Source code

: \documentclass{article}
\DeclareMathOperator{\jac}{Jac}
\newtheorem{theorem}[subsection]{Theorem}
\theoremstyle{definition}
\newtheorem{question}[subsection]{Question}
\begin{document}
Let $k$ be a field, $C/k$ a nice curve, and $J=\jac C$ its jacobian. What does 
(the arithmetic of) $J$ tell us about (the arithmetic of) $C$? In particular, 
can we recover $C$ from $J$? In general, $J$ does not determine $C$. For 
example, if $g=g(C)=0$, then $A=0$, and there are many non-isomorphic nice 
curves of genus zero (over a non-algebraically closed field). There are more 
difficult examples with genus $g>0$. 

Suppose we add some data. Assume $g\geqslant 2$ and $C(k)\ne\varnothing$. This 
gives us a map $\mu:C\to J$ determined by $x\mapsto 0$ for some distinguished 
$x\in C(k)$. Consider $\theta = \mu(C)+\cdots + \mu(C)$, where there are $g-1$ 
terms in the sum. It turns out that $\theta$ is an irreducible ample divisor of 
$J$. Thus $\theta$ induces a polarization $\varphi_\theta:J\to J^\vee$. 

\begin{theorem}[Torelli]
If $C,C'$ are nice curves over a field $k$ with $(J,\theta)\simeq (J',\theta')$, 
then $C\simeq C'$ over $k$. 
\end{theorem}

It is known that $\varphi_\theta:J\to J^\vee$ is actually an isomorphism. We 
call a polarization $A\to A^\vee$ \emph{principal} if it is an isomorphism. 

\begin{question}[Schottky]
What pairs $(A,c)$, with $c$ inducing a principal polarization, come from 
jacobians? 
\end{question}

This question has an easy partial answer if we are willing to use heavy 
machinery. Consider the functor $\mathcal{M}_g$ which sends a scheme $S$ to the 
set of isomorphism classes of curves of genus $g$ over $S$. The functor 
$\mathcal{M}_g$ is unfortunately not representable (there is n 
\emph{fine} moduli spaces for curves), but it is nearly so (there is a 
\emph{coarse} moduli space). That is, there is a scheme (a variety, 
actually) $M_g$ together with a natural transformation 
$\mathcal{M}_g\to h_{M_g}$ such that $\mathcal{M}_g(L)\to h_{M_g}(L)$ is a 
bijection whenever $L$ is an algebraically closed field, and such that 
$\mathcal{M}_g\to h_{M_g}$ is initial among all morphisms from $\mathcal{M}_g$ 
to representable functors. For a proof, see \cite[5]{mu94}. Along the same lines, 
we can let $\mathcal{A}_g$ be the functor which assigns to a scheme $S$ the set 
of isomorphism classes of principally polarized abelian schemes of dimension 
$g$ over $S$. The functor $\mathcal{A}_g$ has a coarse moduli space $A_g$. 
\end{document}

_____

§ **Work request**
Produce the lines from the top of the listing through the "machinery. Consider the" line exactly as they appear, with no additional output.

§ **Exercise solution**
Source code

: \documentclass{article}
\DeclareMathOperator{\jac}{Jac}
\newtheorem{theorem}[subsection]{Theorem}
\theoremstyle{definition}
\newtheorem{question}[subsection]{Question}
\begin{document}
Let $k$ be a field, $C/k$ a nice curve, and $J=\jac C$ its jacobian. What does 
(the arithmetic of) $J$ tell us about (the arithmetic of) $C$? In particular, 
can we recover $C$ from $J$? In general, $J$ does not determine $C$. For 
example, if $g=g(C)=0$, then $A=0$, and there are many non-isomorphic nice 
curves of genus zero (over a non-algebraically closed field). There are more 
difficult examples with genus $g>0$. 

Suppose we add some data. Assume $g\geqslant 2$ and $C(k)\ne\varnothing$. This 
gives us a map $\mu:C\to J$ determined by $x\mapsto 0$ for some distinguished 
$x\in C(k)$. Consider $\theta = \mu(C)+\cdots + \mu(C)$, where there are $g-1$ 
terms in the sum. It turns out that $\theta$ is an irreducible ample divisor of 
$J$. Thus $\theta$ induces a polarization $\varphi_\theta:J\to J^\vee$. 

\begin{theorem}[Torelli]
If $C,C'$ are nice curves over a field $k$ with $(J,\theta)\simeq (J',\theta')$, 
then $C\simeq C'$ over $k$. 
\end{theorem}

It is known that $\varphi_\theta:J\to J^\vee$ is actually an isomorphism. We 
call a polarization $A\to A^\vee$ \emph{principal} if it is an isomorphism. 

\begin{question}[Schottky]
What pairs $(A,c)$, with $c$ inducing a principal polarization, come from 
jacobians? 
\end{question}

This question has an easy partial answer if we are willing to use heavy 
machinery. Consider the functor $\mathcal{M}_g$ which sends a scheme $S$ to the 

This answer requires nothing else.